EXERCISE REQUIREMENTS: Scan the data below for the string "GetStyleAttribute". Show every line where it turns up.

SUPPLIED INFORMATION:
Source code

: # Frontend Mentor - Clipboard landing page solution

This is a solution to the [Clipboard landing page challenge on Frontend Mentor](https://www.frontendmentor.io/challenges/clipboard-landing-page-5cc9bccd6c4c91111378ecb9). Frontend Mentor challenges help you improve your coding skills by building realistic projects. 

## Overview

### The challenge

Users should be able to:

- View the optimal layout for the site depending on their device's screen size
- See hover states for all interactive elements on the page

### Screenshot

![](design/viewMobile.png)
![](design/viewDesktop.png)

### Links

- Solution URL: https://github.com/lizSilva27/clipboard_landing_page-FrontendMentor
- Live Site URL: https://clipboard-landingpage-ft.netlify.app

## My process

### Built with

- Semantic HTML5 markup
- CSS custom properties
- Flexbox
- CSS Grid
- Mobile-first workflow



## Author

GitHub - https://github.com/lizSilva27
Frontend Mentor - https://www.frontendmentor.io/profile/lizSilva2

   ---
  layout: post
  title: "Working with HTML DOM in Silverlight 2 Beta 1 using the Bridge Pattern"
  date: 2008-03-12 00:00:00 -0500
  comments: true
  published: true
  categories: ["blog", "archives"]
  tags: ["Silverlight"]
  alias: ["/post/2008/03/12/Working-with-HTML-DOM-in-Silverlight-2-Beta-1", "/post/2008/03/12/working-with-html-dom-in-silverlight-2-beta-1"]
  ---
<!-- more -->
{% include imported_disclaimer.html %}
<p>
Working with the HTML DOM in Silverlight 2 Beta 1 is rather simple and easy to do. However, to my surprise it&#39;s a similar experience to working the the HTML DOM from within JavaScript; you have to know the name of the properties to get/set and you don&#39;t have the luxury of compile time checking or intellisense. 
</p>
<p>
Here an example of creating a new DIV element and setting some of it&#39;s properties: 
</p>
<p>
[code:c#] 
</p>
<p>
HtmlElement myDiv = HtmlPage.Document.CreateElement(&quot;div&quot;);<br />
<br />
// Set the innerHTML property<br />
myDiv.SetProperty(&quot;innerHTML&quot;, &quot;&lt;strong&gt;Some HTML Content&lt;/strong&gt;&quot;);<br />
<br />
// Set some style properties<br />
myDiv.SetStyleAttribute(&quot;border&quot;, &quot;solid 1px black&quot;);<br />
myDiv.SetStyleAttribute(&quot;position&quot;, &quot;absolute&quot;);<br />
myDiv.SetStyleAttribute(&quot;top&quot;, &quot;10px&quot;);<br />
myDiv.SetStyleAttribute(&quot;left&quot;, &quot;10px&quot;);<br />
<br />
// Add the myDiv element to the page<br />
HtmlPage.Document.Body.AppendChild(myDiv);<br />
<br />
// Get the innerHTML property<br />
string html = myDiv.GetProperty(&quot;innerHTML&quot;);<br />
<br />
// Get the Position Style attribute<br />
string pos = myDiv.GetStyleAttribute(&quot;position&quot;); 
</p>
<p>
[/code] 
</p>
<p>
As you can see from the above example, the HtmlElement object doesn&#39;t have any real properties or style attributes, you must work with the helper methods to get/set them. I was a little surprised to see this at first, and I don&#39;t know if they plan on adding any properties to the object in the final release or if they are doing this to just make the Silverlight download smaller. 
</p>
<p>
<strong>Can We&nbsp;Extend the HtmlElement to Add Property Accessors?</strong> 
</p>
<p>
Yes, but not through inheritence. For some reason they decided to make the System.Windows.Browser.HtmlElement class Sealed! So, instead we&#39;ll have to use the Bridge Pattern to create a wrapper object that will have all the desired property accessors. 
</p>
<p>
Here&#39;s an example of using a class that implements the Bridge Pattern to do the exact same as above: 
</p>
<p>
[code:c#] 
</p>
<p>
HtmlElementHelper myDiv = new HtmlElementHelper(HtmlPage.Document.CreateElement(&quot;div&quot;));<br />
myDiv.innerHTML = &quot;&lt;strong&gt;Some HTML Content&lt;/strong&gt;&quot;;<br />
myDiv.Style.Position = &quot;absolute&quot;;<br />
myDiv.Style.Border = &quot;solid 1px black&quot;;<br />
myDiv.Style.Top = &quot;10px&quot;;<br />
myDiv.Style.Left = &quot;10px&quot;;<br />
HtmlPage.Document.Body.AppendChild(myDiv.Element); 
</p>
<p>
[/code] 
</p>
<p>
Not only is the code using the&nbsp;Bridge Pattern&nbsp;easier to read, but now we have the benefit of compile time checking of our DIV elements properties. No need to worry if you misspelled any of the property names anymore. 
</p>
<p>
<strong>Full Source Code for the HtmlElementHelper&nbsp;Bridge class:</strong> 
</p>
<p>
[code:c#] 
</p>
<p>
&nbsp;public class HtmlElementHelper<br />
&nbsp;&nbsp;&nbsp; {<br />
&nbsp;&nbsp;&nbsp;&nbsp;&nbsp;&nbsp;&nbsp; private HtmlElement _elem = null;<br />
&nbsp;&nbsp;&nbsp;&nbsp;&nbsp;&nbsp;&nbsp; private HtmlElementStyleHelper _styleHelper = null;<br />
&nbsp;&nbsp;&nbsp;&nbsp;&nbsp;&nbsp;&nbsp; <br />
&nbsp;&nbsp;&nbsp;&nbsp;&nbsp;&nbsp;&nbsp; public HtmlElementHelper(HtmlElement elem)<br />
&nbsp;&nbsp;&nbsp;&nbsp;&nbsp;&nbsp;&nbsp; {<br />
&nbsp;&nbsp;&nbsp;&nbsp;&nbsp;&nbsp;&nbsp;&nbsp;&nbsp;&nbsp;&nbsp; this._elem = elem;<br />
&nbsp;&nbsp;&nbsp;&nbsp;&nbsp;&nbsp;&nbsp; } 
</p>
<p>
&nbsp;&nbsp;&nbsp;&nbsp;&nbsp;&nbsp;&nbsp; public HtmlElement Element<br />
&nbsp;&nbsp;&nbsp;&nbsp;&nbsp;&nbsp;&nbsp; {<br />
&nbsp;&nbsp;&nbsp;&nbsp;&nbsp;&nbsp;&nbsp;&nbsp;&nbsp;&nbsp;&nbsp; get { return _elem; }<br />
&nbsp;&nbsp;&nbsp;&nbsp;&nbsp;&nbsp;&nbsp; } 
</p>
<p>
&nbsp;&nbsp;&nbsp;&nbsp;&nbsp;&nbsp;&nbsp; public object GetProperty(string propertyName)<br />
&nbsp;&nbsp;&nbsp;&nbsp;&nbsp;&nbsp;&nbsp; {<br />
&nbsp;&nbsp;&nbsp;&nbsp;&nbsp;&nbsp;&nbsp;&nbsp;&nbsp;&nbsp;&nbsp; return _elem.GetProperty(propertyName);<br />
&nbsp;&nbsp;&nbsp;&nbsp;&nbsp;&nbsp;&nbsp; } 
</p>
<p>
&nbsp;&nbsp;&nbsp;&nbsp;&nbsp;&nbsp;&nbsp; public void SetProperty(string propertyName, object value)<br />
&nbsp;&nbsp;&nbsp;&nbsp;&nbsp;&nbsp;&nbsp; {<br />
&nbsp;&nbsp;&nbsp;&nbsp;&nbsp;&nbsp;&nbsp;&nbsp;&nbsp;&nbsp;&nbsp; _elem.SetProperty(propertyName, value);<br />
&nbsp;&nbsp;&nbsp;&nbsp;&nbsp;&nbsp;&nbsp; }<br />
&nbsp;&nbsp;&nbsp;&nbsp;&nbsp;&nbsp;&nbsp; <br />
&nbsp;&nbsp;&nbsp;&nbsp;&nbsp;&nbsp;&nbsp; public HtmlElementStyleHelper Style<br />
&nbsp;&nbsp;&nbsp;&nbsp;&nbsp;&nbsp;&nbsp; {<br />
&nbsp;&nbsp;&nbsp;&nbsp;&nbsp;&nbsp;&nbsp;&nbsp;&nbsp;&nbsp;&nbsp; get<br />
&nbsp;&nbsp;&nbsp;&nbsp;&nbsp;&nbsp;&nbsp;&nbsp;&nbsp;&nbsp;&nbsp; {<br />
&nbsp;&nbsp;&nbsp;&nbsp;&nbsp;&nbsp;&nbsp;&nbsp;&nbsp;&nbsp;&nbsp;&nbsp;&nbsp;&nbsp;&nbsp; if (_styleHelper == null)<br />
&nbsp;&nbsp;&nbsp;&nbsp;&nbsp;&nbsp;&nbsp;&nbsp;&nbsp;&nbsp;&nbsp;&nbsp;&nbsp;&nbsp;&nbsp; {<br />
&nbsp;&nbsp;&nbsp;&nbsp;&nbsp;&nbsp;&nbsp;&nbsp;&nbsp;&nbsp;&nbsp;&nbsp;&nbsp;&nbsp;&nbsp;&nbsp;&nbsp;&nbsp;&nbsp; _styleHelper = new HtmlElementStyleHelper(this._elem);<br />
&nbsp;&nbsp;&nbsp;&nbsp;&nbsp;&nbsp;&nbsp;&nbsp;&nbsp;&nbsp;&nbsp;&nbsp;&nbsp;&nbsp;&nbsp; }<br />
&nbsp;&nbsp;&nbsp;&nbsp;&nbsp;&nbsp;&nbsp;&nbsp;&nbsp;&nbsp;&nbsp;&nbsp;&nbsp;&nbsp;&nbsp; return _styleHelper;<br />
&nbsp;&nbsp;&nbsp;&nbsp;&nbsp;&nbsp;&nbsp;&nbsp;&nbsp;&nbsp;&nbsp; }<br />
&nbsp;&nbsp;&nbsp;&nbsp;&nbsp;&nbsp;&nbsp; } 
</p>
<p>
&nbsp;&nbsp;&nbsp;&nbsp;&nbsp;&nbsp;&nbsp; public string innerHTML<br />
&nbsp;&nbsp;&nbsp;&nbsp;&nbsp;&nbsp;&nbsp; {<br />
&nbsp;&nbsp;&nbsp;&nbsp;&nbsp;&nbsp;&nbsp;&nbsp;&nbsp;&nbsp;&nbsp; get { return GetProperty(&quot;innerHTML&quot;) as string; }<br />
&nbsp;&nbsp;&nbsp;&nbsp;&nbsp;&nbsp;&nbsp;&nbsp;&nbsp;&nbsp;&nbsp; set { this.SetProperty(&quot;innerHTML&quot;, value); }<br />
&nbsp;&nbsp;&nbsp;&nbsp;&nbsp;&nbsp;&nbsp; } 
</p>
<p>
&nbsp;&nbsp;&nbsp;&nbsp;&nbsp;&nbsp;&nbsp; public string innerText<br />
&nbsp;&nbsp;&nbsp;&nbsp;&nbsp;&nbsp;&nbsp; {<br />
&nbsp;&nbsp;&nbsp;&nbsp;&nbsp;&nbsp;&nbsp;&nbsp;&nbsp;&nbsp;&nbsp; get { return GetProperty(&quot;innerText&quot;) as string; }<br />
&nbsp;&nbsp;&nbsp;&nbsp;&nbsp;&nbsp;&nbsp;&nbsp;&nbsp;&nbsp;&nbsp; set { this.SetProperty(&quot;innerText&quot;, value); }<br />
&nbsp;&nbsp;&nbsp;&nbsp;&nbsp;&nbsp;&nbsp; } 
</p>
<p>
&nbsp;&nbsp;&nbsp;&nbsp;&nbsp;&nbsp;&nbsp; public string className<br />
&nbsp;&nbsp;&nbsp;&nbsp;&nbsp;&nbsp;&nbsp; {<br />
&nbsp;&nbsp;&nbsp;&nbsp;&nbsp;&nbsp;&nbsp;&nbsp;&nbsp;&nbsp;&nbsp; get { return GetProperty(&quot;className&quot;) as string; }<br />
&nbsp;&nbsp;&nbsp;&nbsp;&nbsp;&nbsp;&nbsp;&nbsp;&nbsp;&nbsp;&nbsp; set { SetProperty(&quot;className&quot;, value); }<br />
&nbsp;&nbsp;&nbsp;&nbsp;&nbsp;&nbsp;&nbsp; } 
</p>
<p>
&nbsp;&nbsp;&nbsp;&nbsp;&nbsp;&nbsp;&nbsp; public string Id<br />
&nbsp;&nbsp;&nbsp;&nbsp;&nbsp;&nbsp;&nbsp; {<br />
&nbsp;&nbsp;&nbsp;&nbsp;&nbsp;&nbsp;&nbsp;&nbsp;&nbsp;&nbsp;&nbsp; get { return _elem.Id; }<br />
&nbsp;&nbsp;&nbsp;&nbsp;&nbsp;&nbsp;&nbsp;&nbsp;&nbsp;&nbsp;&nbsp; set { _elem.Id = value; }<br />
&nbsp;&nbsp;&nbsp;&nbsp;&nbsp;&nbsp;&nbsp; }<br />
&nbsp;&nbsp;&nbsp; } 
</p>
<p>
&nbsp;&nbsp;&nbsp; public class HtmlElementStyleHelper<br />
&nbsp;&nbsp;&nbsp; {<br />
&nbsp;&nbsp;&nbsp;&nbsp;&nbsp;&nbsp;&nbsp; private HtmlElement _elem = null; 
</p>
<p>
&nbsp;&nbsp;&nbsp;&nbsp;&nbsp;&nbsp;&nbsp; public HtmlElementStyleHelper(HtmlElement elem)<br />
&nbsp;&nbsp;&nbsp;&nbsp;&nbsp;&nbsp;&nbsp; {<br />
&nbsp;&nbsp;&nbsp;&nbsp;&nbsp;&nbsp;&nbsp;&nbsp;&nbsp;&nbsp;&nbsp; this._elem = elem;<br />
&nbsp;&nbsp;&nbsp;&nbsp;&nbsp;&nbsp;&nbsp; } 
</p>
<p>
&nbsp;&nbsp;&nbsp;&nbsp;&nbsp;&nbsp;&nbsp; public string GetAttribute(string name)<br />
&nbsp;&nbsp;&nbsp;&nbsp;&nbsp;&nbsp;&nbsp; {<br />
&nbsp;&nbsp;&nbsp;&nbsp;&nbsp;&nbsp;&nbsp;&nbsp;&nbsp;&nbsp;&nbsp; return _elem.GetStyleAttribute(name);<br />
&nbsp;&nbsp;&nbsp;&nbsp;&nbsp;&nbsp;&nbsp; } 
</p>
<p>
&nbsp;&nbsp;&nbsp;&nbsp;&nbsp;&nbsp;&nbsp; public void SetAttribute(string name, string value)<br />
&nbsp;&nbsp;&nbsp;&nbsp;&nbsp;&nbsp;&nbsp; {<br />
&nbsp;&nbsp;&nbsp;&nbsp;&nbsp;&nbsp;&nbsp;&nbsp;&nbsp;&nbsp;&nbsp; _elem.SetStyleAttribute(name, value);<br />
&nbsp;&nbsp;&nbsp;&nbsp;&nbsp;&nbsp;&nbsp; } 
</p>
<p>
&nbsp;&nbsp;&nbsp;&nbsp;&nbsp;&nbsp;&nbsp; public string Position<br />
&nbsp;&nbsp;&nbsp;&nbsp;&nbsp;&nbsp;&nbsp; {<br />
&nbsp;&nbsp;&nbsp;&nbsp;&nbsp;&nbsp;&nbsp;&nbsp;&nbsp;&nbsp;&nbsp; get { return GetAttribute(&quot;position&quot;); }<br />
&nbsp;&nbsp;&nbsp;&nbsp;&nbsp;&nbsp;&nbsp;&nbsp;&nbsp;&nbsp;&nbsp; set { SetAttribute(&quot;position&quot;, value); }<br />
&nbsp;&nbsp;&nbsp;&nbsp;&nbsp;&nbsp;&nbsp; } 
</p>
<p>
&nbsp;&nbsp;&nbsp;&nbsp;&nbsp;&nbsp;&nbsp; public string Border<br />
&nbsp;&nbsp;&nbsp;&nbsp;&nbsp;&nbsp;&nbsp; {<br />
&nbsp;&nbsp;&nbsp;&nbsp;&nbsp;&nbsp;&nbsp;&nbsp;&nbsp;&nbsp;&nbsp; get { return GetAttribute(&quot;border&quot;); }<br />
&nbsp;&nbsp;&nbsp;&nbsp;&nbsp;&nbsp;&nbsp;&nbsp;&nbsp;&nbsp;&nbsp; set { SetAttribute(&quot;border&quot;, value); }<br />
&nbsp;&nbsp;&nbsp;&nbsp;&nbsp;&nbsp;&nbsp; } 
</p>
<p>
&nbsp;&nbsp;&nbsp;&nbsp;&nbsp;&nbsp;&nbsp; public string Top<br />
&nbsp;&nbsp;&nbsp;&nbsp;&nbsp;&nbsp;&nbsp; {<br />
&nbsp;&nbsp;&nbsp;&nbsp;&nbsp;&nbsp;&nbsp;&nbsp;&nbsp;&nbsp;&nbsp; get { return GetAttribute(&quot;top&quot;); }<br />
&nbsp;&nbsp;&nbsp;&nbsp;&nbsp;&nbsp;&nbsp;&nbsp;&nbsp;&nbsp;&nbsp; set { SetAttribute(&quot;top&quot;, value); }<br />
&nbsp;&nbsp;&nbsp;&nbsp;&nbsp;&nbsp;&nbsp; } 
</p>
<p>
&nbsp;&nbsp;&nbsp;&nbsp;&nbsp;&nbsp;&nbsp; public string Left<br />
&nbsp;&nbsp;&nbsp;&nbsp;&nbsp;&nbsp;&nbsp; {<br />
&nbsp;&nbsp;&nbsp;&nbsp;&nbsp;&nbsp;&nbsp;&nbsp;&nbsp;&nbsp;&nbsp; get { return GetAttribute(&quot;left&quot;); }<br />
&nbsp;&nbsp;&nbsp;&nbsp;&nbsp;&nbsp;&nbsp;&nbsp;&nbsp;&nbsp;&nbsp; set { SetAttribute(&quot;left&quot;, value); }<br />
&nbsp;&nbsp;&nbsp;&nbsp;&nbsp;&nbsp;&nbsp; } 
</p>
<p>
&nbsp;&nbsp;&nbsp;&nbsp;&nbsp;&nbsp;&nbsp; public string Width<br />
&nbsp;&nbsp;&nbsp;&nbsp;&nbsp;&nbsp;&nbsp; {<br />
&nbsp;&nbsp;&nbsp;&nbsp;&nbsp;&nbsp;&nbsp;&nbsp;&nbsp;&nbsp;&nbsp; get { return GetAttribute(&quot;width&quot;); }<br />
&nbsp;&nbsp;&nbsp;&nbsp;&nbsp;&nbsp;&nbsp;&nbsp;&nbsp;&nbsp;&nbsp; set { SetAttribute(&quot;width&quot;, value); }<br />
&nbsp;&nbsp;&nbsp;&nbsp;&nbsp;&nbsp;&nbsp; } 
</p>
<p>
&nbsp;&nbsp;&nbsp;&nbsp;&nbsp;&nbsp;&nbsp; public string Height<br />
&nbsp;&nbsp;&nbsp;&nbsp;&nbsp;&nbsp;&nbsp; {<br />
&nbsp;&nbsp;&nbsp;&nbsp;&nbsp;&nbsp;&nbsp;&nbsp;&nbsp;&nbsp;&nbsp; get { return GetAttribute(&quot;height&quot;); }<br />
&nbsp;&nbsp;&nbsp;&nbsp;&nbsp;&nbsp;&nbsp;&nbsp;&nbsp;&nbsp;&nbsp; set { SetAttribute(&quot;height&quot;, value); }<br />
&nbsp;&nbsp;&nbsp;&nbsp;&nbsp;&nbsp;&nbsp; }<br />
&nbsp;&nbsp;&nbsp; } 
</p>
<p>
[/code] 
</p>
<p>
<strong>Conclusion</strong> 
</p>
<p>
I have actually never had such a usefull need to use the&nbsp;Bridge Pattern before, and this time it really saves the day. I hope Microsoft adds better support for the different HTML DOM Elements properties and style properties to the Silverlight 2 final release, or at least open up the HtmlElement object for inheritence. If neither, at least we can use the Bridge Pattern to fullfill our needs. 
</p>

SOLUTION BELOW:
string pos = myDiv.GetStyleAttribute(&quot;position&quot;); 
&nbsp;&nbsp;&nbsp;&nbsp;&nbsp;&nbsp;&nbsp;&nbsp;&nbsp;&nbsp;&nbsp; return _elem.GetStyleAttribute(name);<br />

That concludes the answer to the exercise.